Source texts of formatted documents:
####################
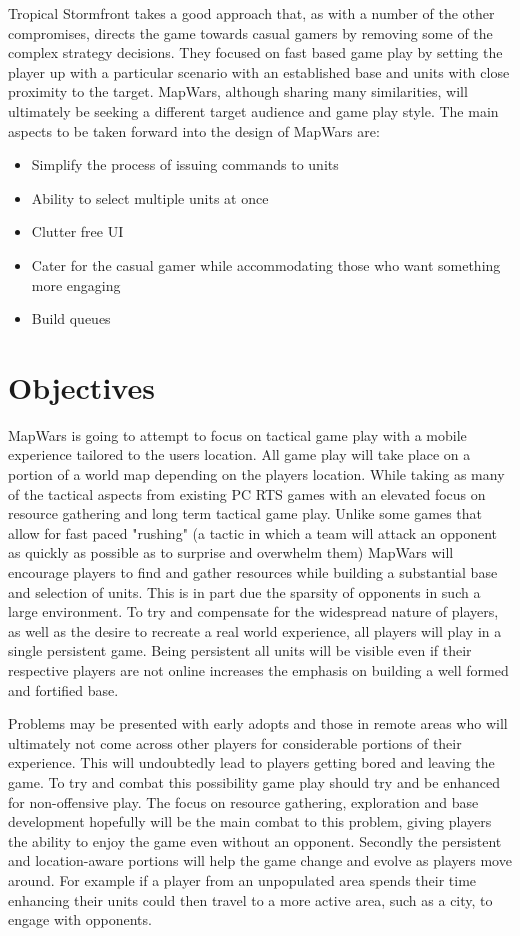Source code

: Tropical Stormfront takes a good approach that, as with a number of the other compromises, directs the game towards casual gamers by removing some of the complex strategy decisions. They focused on fast based game play by setting the player up with a particular scenario with an established base and units with close proximity to the target. MapWars, although sharing many similarities, will ultimately be seeking a different target audience and game play style. The main aspects to be taken forward into the design of MapWars are:
\begin{itemize}
\item Simplify the process of issuing commands to units
\item Ability to select multiple units at once
\item Clutter free UI
\item Cater for the casual gamer while accommodating those who want something more engaging
\item Build queues
\end{itemize}


\section{Objectives}
MapWars is going to attempt to focus on tactical game play with a mobile experience tailored to the users location. All game play will take place on a portion of a world map depending on the players location. While taking as many of the tactical aspects from existing PC RTS games with an elevated focus on resource gathering and long term tactical game play. Unlike some games that allow for fast paced "rushing" (a tactic in which a team will attack an opponent as quickly as possible as to surprise and overwhelm them) MapWars will encourage players to find and gather resources while building a substantial base and selection of units. This is in part due the sparsity of opponents in such a large environment. To try and compensate for the widespread nature of players, as well as the desire to recreate a real world experience, all players will play in a single persistent game. Being persistent all units will be visible even if their respective players are not online increases the emphasis on building a well formed and fortified base.

Problems may be presented with early adopts and those in remote areas who will ultimately not come across other players for considerable portions of their experience. This will undoubtedly lead to players getting bored and leaving the game. To try and combat this possibility game play should try and be enhanced for non-offensive play. The focus on resource gathering, exploration and base development hopefully will be the main combat to this problem, giving players the ability to enjoy the game even without an opponent. Secondly the persistent and location-aware portions will help the game change and evolve as players move around. For example if a player from an unpopulated area spends their time enhancing their units could then travel to a more active area, such as a city, to engage with opponents.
####################
Task instructions
After locating the line that holds "Clutter free UI", print it and each line after it through the end of the data, exactly as it stands.

Exercise solution
\item Clutter free UI
\item Cater for the casual gamer while accommodating those who want something more engaging
\item Build queues
\end{itemize}


\section{Objectives}
MapWars is going to attempt to focus on tactical game play with a mobile experience tailored to the users location. All game play will take place on a portion of a world map depending on the players location. While taking as many of the tactical aspects from existing PC RTS games with an elevated focus on resource gathering and long term tactical game play. Unlike some games that allow for fast paced "rushing" (a tactic in which a team will attack an opponent as quickly as possible as to surprise and overwhelm them) MapWars will encourage players to find and gather resources while building a substantial base and selection of units. This is in part due the sparsity of opponents in such a large environment. To try and compensate for the widespread nature of players, as well as the desire to recreate a real world experience, all players will play in a single persistent game. Being persistent all units will be visible even if their respective players are not online increases the emphasis on building a well formed and fortified base.

Problems may be presented with early adopts and those in remote areas who will ultimately not come across other players for considerable portions of their experience. This will undoubtedly lead to players getting bored and leaving the game. To try and combat this possibility game play should try and be enhanced for non-offensive play. The focus on resource gathering, exploration and base development hopefully will be the main combat to this problem, giving players the ability to enjoy the game even without an opponent. Secondly the persistent and location-aware portions will help the game change and evolve as players move around. For example if a player from an unpopulated area spends their time enhancing their units could then travel to a more active area, such as a city, to engage with opponents.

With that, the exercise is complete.